With the continuing presence of other federal custodians on site and on adjacent parcels of land, a formal set of MOUs will be required. Since these custodians are equally bound by federal policies, obligations and benefits, the agreements will focus on day-to-day issues. More work will be required to establish and monitor agreements with non-federal agencies, such as the Fletcher Wildlife Garden, the City of Ottawa, and neighbouring communities.
Overall, the governance structure for the Research Option approach is much simpler and more continuous with past practice than those for the other Options under consideration. However, given the ever-increasing number of overlapping jurisdictions on and around the site, it may be appropriate to set up a site-specific management body that would coordinate O&M activities and discuss larger capital investments.
Agricultural Policies and Research Directions
The Agricultural Policy Framework encourages AAFC to use its lands and programs to support broader agendas related to ecological issues. These larger issues of land-food-community have been part of the history of the CEF since its establishment, but the extent to which the CEF will be used as an instrument to support the policy will be part of ongoing debates on long-term research strategies.
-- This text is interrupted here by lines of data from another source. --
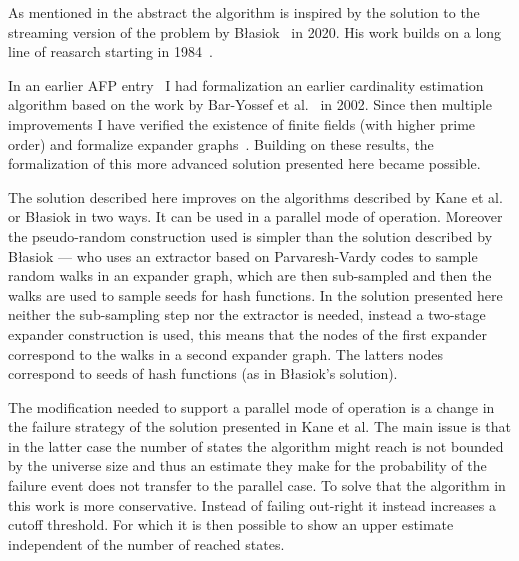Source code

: \documentclass[11pt,a4paper]{article}
\begin{document}
As mentioned in the abstract the algorithm is inspired by the solution to the streaming version
of the problem by B\l{}asiok~\cite{blasiok2020} in 2020. His work builds on a long line of reasarch
starting in 1984~\cite{flajolet1984, alon1999, baryossef2002, kane2010, woodruff2004, gibbons2001}.

In an earlier AFP entry~\cite{Frequency_Moments-AFP} I had formalization an earlier cardinality 
estimation algorithm based on the work by Bar-Yossef et al.~\cite{baryossef2002} in 2002. Since then
multiple improvements I have verified the existence of finite fields (with higher prime order) and 
formalize expander graphs~\cite{Finite_Fields-AFP, Expander_Graphs-AFP}. Building on these results,
the formalization of this more advanced solution presented here became possible.

The solution described here improves on the algorithms described by Kane et al. or B\l{}asiok
in two ways. It can be used in a parallel mode of operation. Moreover the pseudo-random construction
used is simpler than the solution described by B\l{}asiok --- who uses an extractor based on 
Parvaresh-Vardy codes to sample random walks in an expander graph, which are then sub-sampled and
then the walks are used to sample seeds for hash functions. In the solution presented here neither
the sub-sampling step nor the extractor is needed, instead a two-stage expander construction is
used, this means that the nodes of the first expander correspond to the walks in a second expander
graph. The latters nodes correspond to seeds of hash functions (as in B\l{}asiok's solution).

The modification needed to support a parallel mode of operation is a change in the failure strategy
of the solution presented in Kane et al. The main issue is that in the latter case the number of
states the algorithm might reach is not bounded by the universe size and thus an estimate they make
for the probability of the failure event does not transfer to the parallel case. To solve that the
algorithm in this work is more conservative. Instead of failing out-right it instead increases a
cutoff threshold. For which it is then possible to show an upper estimate independent of the number
of reached states.





\end{document}

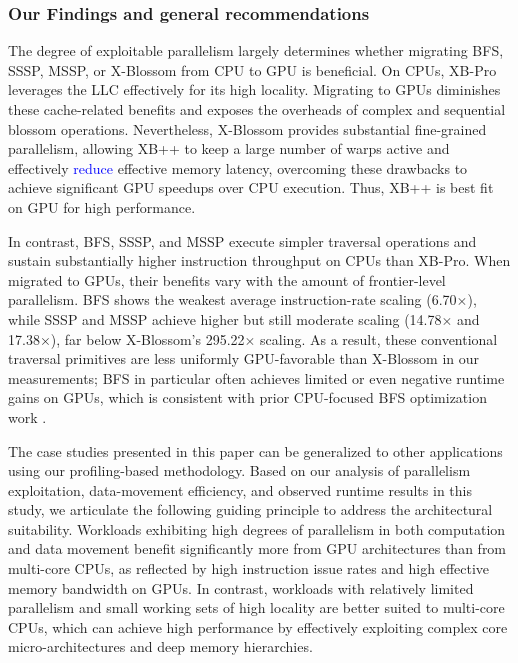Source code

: \subsubsection{Our Findings and general recommendations}
The degree of exploitable parallelism largely determines whether migrating BFS, SSSP, MSSP, or X-Blossom from CPU to GPU is beneficial.
On CPUs, XB-Pro leverages the LLC effectively for its high locality. 
Migrating to GPUs diminishes these cache-related benefits and exposes the overheads of complex and sequential blossom operations. 
Nevertheless, X-Blossom provides substantial fine-grained parallelism, allowing XB++ to keep a large number of warps active and effectively \textcolor{blue}{reduce} effective memory latency, overcoming these drawbacks to achieve significant GPU speedups over CPU execution. Thus, XB++ is best fit on GPU for high performance.  

In contrast, BFS, SSSP, and MSSP execute simpler traversal operations and sustain substantially higher instruction throughput on CPUs than XB-Pro.  
When migrated to GPUs, their benefits vary with the amount of frontier-level parallelism. 
BFS shows the weakest average instruction-rate scaling (6.70$\times$), while SSSP and MSSP achieve higher but still moderate scaling (14.78$\times$ and 17.38$\times$), far below X-Blossom's 295.22$\times$ scaling. 
As a result, these conventional traversal primitives are less uniformly GPU-favorable than X-Blossom in our measurements; BFS in particular often achieves limited or even negative runtime gains on GPUs, which is consistent with prior CPU-focused BFS optimization work \cite{shun2015ligraplus,zhang2018graphit}.

The case studies presented in this paper can be generalized to other applications using our profiling-based methodology.
Based on our analysis of parallelism exploitation, data-movement efficiency, and observed runtime results in this study, we articulate the following guiding principle to address the architectural suitability. Workloads exhibiting high degrees of parallelism in both computation and data movement benefit significantly more from GPU architectures than from multi-core CPUs, as reflected by high instruction issue rates and high effective memory bandwidth on GPUs. In contrast, workloads with relatively limited parallelism and small working sets of high locality are better suited to multi-core CPUs, which can achieve high performance by effectively exploiting complex core micro-architectures and deep memory hierarchies.
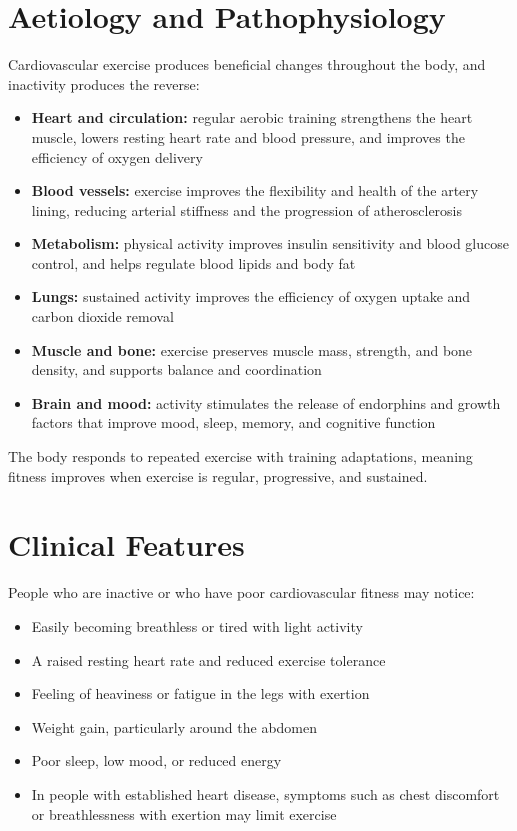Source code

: \section*{Aetiology and Pathophysiology}
Cardiovascular exercise produces beneficial changes throughout the body, and inactivity produces the reverse:
\begin{itemize}
    \item \textbf{Heart and circulation:} regular aerobic training strengthens the heart muscle, lowers resting heart rate and blood pressure, and improves the efficiency of oxygen delivery
    \item \textbf{Blood vessels:} exercise improves the flexibility and health of the artery lining, reducing arterial stiffness and the progression of atherosclerosis
    \item \textbf{Metabolism:} physical activity improves insulin sensitivity and blood glucose control, and helps regulate blood lipids and body fat
    \item \textbf{Lungs:} sustained activity improves the efficiency of oxygen uptake and carbon dioxide removal
    \item \textbf{Muscle and bone:} exercise preserves muscle mass, strength, and bone density, and supports balance and coordination
    \item \textbf{Brain and mood:} activity stimulates the release of endorphins and growth factors that improve mood, sleep, memory, and cognitive function
\end{itemize}
The body responds to repeated exercise with training adaptations, meaning fitness improves when exercise is regular, progressive, and sustained.

\section*{Clinical Features}
People who are inactive or who have poor cardiovascular fitness may notice:
\begin{itemize}
    \item Easily becoming breathless or tired with light activity
    \item A raised resting heart rate and reduced exercise tolerance
    \item Feeling of heaviness or fatigue in the legs with exertion
    \item Weight gain, particularly around the abdomen
    \item Poor sleep, low mood, or reduced energy
    \item In people with established heart disease, symptoms such as chest discomfort or breathlessness with exertion may limit exercise
\end{itemize}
There are some who would like AAFC to make strategic decisions regarding the use of the CEF for furthering research into sustainable cities, ecological agriculture and the connections between the two.
Role of the Canada Agriculture Museum
A museum with an appropriate mandate could develop the curatorial skills needed to maintain the Arboretum and ornamental gardens for science, education and enjoyment. The Museum of Nature may have relevant expertise in dealing with dynamic cultural resources. Program funding for museums, however, is even less stable than funding for scientific research and this presents a challenge over the long term.
The research value of the Arboretum is evident to experts in urban forestry, but this area of research is not strongly supported by NRCan and other federal scientific departments, nor does it receive funding at the provincial level. Shared initiatives may be needed in this area between various federal departments, other levels of government, and the private sector.